January 29, 2010

A magazine called The Beaver... and it's not dirty?

I know what you're thinking, and it's true: I have zero zip zilch interest in a magazine called The Beaver, which when I hear the name, I automatically assume to be of the Bob Guccione Penthouse variety. Like the dirtiest parts of that oh so classy publication (is it still around?).

Canada has a magazine called The Beaver, and it is very old and very stereotypically Canadian... it's kinda quiet and classy and historical and intellectual and... yep the Bob Guccione one would have more pizzazz.

According to cbc news, The Beaver is an iconic Canadian history magazine that has been around since 1920. And now they are changing their name to... wait for it... drumroll please... here it comes... Canada's History.


Why the name change? Exactly the salacious reasons we all thought. The publishers have decided that the old name is no longer appropriate --- some people thought it was a nature magazine, others thought it was XXX adults only, so online was being grouped with porn, and their emails were being spam-filtered out.

I'm all for the name change, but really calling it Canada's History?

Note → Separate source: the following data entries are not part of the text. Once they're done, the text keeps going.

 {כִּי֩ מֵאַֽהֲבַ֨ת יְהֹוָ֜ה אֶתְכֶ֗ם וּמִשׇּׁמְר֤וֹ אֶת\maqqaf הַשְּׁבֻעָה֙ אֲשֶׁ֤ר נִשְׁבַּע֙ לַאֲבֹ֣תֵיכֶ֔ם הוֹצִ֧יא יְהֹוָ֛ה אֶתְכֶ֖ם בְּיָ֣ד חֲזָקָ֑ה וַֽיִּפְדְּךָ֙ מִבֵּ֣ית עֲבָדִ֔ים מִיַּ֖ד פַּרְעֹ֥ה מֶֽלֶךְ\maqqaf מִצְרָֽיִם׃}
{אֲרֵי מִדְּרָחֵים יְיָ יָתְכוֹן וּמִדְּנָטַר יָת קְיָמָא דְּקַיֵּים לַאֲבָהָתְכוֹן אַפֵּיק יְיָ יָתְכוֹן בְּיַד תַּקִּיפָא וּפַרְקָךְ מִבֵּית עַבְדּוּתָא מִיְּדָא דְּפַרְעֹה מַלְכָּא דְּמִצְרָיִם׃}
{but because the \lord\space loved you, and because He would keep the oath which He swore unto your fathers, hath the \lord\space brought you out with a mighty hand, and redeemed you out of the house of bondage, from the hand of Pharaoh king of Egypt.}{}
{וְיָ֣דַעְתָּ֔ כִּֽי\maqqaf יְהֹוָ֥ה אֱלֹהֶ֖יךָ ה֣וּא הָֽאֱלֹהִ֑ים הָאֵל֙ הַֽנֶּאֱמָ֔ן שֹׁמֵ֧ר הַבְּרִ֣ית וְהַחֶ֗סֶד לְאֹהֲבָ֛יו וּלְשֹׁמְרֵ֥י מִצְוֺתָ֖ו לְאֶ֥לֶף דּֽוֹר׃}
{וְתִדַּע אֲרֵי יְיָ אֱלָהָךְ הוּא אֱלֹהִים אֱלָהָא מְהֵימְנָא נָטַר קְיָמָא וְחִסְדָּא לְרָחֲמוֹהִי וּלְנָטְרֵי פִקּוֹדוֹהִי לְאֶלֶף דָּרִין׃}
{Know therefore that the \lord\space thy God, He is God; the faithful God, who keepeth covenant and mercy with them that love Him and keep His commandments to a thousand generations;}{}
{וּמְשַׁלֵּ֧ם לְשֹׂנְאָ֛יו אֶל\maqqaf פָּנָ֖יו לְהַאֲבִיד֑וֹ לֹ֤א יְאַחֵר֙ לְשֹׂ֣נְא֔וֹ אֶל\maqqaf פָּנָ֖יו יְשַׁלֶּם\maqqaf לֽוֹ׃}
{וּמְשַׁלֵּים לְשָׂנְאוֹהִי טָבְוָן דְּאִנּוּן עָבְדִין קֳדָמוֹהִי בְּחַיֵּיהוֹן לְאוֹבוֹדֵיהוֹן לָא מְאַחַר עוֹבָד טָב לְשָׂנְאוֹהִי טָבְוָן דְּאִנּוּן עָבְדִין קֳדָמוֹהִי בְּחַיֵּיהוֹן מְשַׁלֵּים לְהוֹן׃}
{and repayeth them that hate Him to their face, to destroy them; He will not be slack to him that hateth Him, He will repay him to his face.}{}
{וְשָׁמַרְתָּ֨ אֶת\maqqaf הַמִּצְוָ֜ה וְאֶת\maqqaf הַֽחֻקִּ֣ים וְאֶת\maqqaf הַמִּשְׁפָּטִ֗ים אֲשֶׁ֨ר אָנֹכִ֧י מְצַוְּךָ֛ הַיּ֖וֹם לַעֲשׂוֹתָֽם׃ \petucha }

Why not just call it Required Reading? Prerequisite? Nothing New? Bob Guccione Presents Private Parts? Canadian Beaver?

Or seriously... Maple Leaf? Northwest Passage?

Okay, now that we have fixed this magazine thing and changed it from porn to boring, let's move on... there is a town in Newfoundland called "Dildo", what the hell are we going to do about that?


Dale Cameron said...

Well Alfred, I don't think there is anything you can do about The Beaver, or our beautiful community named Dildo. Get your head out of the gutter and realize there are great named places such as Intercourse, Pennsylvania...and many more unique named placed.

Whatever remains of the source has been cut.